Patients with glioblastoma, the most common type of malignant neoplasm of the brain in adults, still show poor prognoses with the available therapeutic protocols, and Temozolomide (TMZ) is the main drug used to treat this type of tumor. TMZ is an alkylating agent that causes DNA methylation and a wide range of DNA damage (genomic and mitochondrial), leading to cell death. However, tumors treated with TMZ presents several mechanisms of resistance. One of the main mechanisms is the ability of MGMT (Methyl Guanine Methyl Transferase) to directly reverse the lesions (methylation) in the DNA molecule.
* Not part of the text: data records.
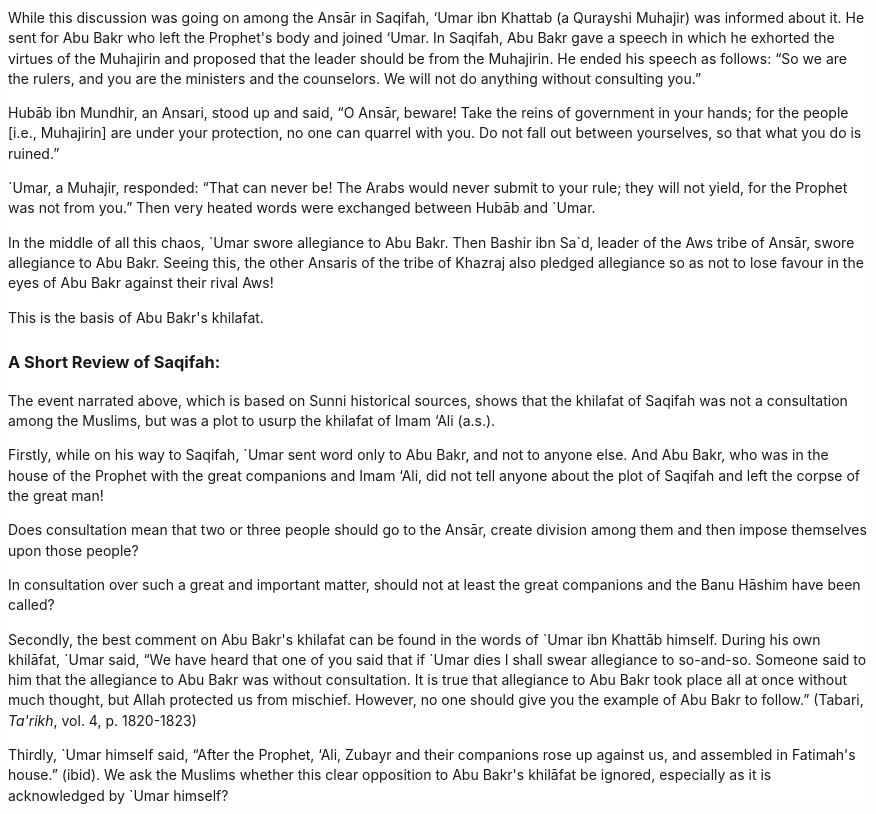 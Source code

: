 While this discussion was going on among the Ansār in Saqifah, ‘Umar ibn
Khattab (a Qurayshi Muhajir) was informed about it. He sent for Abu Bakr
who left the Prophet's body and joined ‘Umar. In Saqifah, Abu Bakr gave
a speech in which he exhorted the virtues of the Muhajirin and proposed
that the leader should be from the Muhajirin. He ended his speech as
follows: “So we are the rulers, and you are the ministers and the
counselors. We will not do anything without consulting you.”

Hubāb ibn Mundhir, an Ansari, stood up and said, “O Ansār, beware! Take
the reins of government in your hands; for the people [i.e., Muhajirin]
are under your protection, no one can quarrel with you. Do not fall out
between yourselves, so that what you do is ruined.”

\`Umar, a Muhajir, responded: “That can never be! The Arabs would never
submit to your rule; they will not yield, for the Prophet was not from
you.” Then very heated words were exchanged between Hubāb and \`Umar.

In the middle of all this chaos, \`Umar swore allegiance to Abu Bakr.
Then Bashir ibn Sa\`d, leader of the Aws tribe of Ansār, swore
allegiance to Abu Bakr. Seeing this, the other Ansaris of the tribe of
Khazraj also pledged allegiance so as not to lose favour in the eyes of
Abu Bakr against their rival Aws!

This is the basis of Abu Bakr's khilafat.

### A Short Review of Saqifah:

The event narrated above, which is based on Sunni historical sources,
shows that the khilafat of Saqifah was not a consultation among the
Muslims, but was a plot to usurp the khilafat of Imam ‘Ali (a.s.).

Firstly, while on his way to Saqifah, \`Umar sent word only to Abu Bakr,
and not to anyone else. And Abu Bakr, who was in the house of the
Prophet with the great companions and Imam ‘Ali, did not tell anyone
about the plot of Saqifah and left the corpse of the great man!

Does consultation mean that two or three people should go to the Ansār,
create division among them and then impose themselves upon those people?

In consultation over such a great and important matter, should not at
least the great companions and the Banu Hāshim have been called?

Secondly, the best comment on Abu Bakr's khilafat can be found in the
words of \`Umar ibn Khattāb himself. During his own khilāfat, \`Umar
said, “We have heard that one of you said that if \`Umar dies I shall
swear allegiance to so-and-so. Someone said to him that the allegiance
to Abu Bakr was without consultation. It is true that allegiance to Abu
Bakr took place all at once without much thought, but Allah protected us
from mischief. However, no one should give you the example of Abu Bakr
to follow.” (Tabari, *Ta'rikh*, vol. 4, p. 1820-1823)

Thirdly, \`Umar himself said, “After the Prophet, ‘Ali, Zubayr and their
companions rose up against us, and assembled in Fatimah's house.”
(ibid). We ask the Muslims whether this clear opposition to Abu Bakr's
khilāfat be ignored, especially as it is acknowledged by \`Umar himself?


[^1]: Ibn Hisham, Sirah, vol. 3, p. 321.
[^2]: Tabari, Ta'rikh, vol. 3, p. 1546.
Additionally, MGMT loss of expression is associated with better prognosis and survival in patients treated with TMZ. The increase in the level of reactive oxygen species (ROS) has also been associated with resistance to TMZ. Our group showed that gluthathione (GSH), a peptide that plays a crucial role in the maintenance of redox cell homeostasis, prevents cell death by TMZ, a mechanism mediated by the transcription factor NRF2. However, it is unclear how this mechanism is involved directly in the reduction of methylation of genomic DNA (and therefore subject to the action of MGMT) or damage generated by oxidative stress. Thus, the initial idea of this project is to verify, by over-expression of MGMT in glioma cells, the role of DNA methylation lesions, in relation to oxidatively generated damage, on TMZ induced cell death, in conditions where the levels of GSH are modulated.Other mechanisms of resistance to TMZ have been reported. Through the generation of libraries using the CRISPR system (clustered regurlaly interspaced short palindrome repeats)-Cas9 (CRISPR-associated nuclease 9) (CRISPR-Cas9), our group identified a list of potential genes associated with TMZ resistance. Among these genes, the Fanconi anemia pathway has caught our attention because of its role in DNA repair. Thus, we expect that this project will help us not only to a better understanding in the protection of tumor cells to TMZ therapy, but also will provide us data to allow the development of alternatives that can potentiate the chemotherapeutic action of this drug. (AU)